**Task objective:** Every line of the records that contains the string "tiempo" counts once; give the total and nothing else.

Dataset items
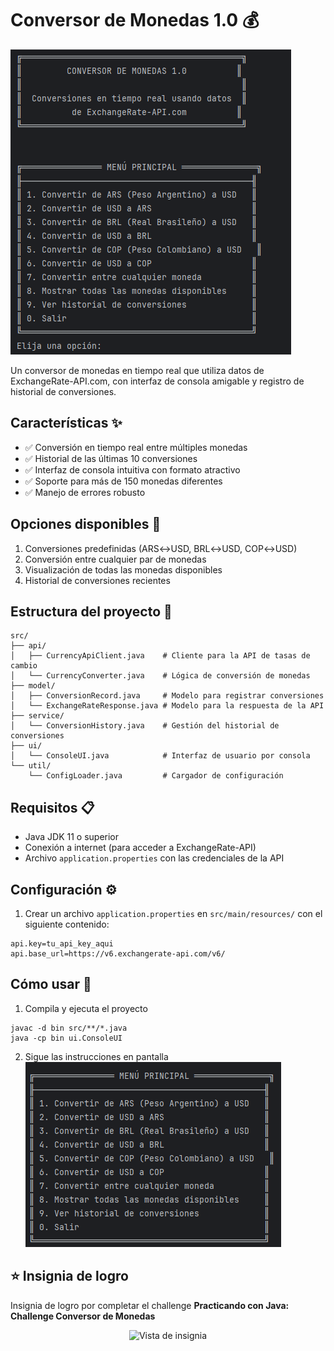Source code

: # Conversor de Monedas 1.0 💰

![Banner](image/conversor.png)

Un conversor de monedas en tiempo real que utiliza datos de ExchangeRate-API.com, con interfaz de consola amigable y registro de historial de conversiones.

## Características ✨

- ✅ Conversión en tiempo real entre múltiples monedas
- ✅ Historial de las últimas 10 conversiones
- ✅ Interfaz de consola intuitiva con formato atractivo
- ✅ Soporte para más de 150 monedas diferentes
- ✅ Manejo de errores robusto

## Opciones disponibles 📌

1. Conversiones predefinidas (ARS↔USD, BRL↔USD, COP↔USD)
2. Conversión entre cualquier par de monedas
3. Visualización de todas las monedas disponibles
4. Historial de conversiones recientes

## Estructura del proyecto 📂

```
src/
├── api/
│   ├── CurrencyApiClient.java    # Cliente para la API de tasas de cambio
│   └── CurrencyConverter.java    # Lógica de conversión de monedas
├── model/
│   ├── ConversionRecord.java     # Modelo para registrar conversiones
│   └── ExchangeRateResponse.java # Modelo para la respuesta de la API
├── service/
│   └── ConversionHistory.java    # Gestión del historial de conversiones
├── ui/
│   └── ConsoleUI.java            # Interfaz de usuario por consola
└── util/
    └── ConfigLoader.java         # Cargador de configuración
```

## Requisitos 📋

- Java JDK 11 o superior
- Conexión a internet (para acceder a ExchangeRate-API)
- Archivo `application.properties` con las credenciales de la API

## Configuración ⚙️

1. Crear un archivo `application.properties` en `src/main/resources/` con el siguiente contenido:

```properties
api.key=tu_api_key_aqui
api.base_url=https://v6.exchangerate-api.com/v6/
```

## Cómo usar 🚀

1. Compila y ejecuta el proyecto

```
javac -d bin src/**/*.java
java -cp bin ui.ConsoleUI
```

2. Sigue las instrucciones en pantalla
![Imagen Preview](/image/instrucciones.png)

## ⭐​ Insignia de logro

Insignia de logro por completar el challenge **Practicando con Java: Challenge Conversor de Monedas**

<p align="center">
  <img src="./image/insignia.webp" alt="Vista de insignia" width="400"/>
</p>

**Exercise response:** 2